While the focus on the SAARC region was a much-needed initiative in the early years for helping researchers in the region to publish even their ‘contextualized’ research output, the quality standards built up by the journal over the years have helped it to transcend the regional boundaries and thereby become truly international. It is now getting several good-quality papers from countries outside the SAARC region, such as Australia, Malaysia, China, Taiwan, Canada, the USA and the UK. The journal is being indexed in two leading data-bases (ProQuest from December 2004 and EBSCO from September 2006), which has also significantly enhanced its international visibility.
SAJM publishes only original contributions, which may belong to any of the following four categories: (1) Empirical papers that test logically sound theoretical propositions by the rigorous analysis of primary and/or secondary data; (2) Conceptual papers that expand the theoretical frontiers of the field by developing new and interesting theoretical propositions and paradigms (which can be empirically tested by other researchers subsequently) based on a comprehensive and rigorous review and integration of the existing literature in the field; (3) Research notes, which are relatively short papers that test simple hypotheses, develops exploratory hypotheses, and/or explains the use of newer research methods and techniques of data-analysis in management research; (4) Comprehensive case-studies that focus on specific problems, processes, strategies, structures, etc. being experienced/implemented by real organizations, which should bring out interesting insights about different styles of managing organizations, especially through the ‘Teaching Notes’ supplied with the case-studies where appropriate. More details on these four types of typescripts are available in the highlighted links.

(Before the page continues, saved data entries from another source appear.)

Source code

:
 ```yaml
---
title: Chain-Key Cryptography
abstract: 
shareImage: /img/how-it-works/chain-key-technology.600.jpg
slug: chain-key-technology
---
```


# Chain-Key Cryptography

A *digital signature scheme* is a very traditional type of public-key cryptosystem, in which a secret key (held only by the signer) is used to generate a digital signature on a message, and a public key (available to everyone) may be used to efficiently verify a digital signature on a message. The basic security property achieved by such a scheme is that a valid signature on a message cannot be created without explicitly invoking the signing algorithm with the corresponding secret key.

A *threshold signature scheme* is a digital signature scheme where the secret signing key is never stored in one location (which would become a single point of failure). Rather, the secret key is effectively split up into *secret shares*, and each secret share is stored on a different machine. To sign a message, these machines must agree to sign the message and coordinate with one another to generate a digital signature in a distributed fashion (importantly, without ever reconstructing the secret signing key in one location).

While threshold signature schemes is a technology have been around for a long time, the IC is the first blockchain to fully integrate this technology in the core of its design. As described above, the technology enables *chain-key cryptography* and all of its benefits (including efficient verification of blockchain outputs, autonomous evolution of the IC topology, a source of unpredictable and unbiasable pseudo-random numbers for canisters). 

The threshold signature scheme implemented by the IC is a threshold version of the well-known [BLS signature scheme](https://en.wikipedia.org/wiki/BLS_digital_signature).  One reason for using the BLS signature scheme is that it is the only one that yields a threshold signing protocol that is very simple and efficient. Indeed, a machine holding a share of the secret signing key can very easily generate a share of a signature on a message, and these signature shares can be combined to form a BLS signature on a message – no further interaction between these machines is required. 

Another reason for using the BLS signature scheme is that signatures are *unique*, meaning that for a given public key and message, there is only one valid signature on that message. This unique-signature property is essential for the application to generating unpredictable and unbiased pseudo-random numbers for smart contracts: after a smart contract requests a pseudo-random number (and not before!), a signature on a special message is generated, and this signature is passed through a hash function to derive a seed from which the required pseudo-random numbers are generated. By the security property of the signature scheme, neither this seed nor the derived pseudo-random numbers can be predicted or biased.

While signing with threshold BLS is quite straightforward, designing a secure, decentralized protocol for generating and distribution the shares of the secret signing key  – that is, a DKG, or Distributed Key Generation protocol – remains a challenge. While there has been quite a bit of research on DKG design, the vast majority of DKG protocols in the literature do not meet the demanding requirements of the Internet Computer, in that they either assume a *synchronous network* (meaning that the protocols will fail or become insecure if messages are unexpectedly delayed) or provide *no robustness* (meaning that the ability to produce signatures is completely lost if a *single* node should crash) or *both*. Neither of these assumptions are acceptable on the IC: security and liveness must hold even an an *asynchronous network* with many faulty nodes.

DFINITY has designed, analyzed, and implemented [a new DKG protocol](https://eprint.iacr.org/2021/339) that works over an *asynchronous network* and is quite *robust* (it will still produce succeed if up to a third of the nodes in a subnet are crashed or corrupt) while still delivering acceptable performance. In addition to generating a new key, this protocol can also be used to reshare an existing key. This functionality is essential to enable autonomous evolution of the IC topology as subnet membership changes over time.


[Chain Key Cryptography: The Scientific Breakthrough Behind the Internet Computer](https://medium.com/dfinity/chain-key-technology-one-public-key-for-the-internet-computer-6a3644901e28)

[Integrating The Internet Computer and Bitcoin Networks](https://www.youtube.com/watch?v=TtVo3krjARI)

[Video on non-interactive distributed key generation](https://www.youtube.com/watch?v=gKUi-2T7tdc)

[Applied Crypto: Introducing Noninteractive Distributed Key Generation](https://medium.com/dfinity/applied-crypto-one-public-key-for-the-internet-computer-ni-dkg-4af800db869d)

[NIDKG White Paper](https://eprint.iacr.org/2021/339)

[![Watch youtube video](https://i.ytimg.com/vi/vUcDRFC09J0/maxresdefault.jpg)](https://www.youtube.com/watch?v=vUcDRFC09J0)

As the journal is gradually growing in its image and reputation, we experience two major problems on account of the large number of submissions received. We do admit that there are delays in the refereeing process, which is legitimately causing some concern for our esteemed authors, some of whom have been patronizing this journal right from its inception. We hope to tide over this problem with our on-going efforts to significantly increase the number of reviewers. The second problem (which is obviously a matter of pride for any journal) is that we are able to accept only a small proportion of the papers submitted to us. Our rejection rate now is as high as 90%! We request our authors to kindly bear with us on both these issues and continue to support and patronize SAJM.